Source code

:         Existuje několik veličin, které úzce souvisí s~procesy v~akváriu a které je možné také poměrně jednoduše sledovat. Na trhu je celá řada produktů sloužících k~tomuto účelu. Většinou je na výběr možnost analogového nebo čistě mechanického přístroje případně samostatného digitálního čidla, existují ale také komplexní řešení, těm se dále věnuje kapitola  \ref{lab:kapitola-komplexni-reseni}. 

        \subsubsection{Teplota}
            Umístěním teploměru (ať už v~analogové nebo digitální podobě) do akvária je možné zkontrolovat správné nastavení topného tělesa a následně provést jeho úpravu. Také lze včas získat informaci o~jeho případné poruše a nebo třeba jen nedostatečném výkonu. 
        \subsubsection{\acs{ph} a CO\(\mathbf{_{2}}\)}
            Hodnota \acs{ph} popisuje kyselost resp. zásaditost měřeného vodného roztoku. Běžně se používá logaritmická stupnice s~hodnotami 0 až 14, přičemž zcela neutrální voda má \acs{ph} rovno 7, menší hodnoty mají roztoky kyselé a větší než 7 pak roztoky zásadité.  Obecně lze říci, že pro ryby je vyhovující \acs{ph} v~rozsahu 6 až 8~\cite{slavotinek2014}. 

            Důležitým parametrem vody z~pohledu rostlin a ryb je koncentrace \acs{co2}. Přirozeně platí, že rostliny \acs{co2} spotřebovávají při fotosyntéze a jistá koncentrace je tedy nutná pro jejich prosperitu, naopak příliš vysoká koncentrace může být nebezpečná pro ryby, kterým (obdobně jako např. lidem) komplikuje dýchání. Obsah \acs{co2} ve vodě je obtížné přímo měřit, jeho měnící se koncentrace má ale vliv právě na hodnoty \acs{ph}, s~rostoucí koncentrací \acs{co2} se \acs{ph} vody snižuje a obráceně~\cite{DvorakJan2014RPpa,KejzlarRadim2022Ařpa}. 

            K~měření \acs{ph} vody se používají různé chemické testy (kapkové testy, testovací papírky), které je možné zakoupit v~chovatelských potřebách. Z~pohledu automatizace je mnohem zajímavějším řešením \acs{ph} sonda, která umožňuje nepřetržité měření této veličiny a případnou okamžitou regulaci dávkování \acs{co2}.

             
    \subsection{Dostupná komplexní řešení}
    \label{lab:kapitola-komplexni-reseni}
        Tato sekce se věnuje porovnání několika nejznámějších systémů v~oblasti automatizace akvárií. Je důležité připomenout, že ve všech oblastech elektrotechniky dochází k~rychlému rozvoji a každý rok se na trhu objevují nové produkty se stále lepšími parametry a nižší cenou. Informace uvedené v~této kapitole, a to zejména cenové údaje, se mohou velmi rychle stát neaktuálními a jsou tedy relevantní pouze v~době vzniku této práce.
########################################
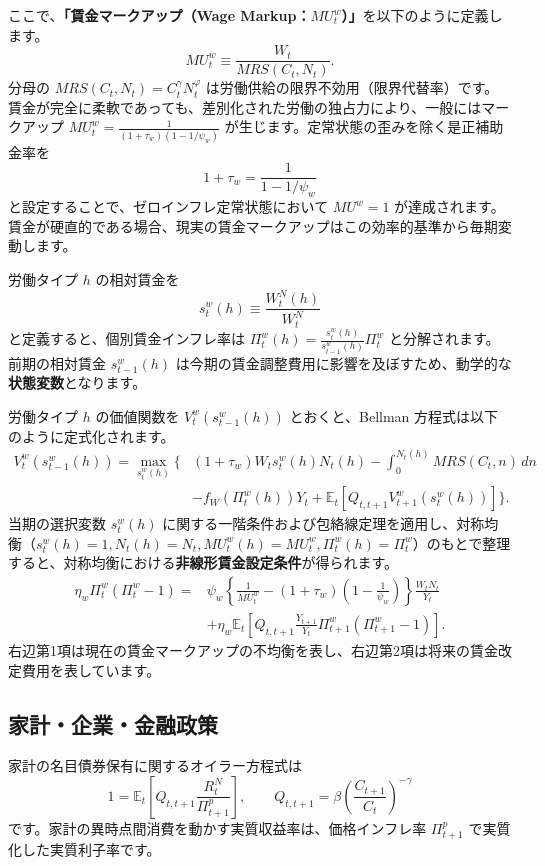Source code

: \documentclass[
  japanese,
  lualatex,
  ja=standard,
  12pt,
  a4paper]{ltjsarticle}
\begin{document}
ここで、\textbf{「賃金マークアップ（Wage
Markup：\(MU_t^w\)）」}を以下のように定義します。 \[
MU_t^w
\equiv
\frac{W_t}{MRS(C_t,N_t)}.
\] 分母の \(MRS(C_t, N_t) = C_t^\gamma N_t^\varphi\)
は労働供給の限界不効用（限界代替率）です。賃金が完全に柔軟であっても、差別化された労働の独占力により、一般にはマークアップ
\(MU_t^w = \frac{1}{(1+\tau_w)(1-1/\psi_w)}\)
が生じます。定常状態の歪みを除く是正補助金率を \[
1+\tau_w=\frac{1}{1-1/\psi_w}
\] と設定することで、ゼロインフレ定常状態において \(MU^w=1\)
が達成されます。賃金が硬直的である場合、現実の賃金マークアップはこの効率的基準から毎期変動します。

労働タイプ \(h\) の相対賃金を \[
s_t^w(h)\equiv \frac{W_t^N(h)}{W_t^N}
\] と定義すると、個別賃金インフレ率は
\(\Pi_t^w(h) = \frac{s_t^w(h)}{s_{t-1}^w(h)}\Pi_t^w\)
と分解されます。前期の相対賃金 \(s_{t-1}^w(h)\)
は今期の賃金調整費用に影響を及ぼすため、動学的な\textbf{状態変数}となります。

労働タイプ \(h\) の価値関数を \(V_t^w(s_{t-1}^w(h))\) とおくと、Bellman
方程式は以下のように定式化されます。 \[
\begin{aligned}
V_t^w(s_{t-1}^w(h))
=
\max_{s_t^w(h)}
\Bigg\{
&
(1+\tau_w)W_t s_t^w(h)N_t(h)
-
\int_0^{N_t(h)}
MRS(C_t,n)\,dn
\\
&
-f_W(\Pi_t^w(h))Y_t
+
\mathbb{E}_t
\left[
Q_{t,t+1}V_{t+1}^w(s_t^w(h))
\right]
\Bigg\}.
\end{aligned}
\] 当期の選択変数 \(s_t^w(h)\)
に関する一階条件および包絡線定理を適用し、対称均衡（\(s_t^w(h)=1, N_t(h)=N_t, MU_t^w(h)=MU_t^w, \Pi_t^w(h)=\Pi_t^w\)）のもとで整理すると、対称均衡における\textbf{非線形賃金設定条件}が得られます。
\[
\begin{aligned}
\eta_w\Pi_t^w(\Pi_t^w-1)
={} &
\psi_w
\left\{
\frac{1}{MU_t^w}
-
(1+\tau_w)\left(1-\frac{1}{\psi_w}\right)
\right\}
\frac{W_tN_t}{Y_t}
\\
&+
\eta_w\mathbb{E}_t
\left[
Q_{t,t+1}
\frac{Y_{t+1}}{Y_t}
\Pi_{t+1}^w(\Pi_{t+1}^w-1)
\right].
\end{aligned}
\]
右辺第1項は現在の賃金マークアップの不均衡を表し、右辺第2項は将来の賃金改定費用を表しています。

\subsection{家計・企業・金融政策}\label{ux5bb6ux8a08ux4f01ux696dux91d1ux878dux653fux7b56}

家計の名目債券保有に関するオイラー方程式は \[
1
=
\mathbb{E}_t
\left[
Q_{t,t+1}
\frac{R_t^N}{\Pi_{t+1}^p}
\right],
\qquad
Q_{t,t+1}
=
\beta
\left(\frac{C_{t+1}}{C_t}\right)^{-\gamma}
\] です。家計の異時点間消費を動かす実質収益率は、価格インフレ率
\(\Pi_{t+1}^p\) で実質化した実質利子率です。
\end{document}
########################################
• **What the exercise asks**
Wherever the word "労働タイプ" appears in the entries above, copy that whole line.

• **Reply**
労働タイプ \(h\) の相対賃金を \[
労働タイプ \(h\) の価値関数を \(V_t^w(s_{t-1}^w(h))\) とおくと、Bellman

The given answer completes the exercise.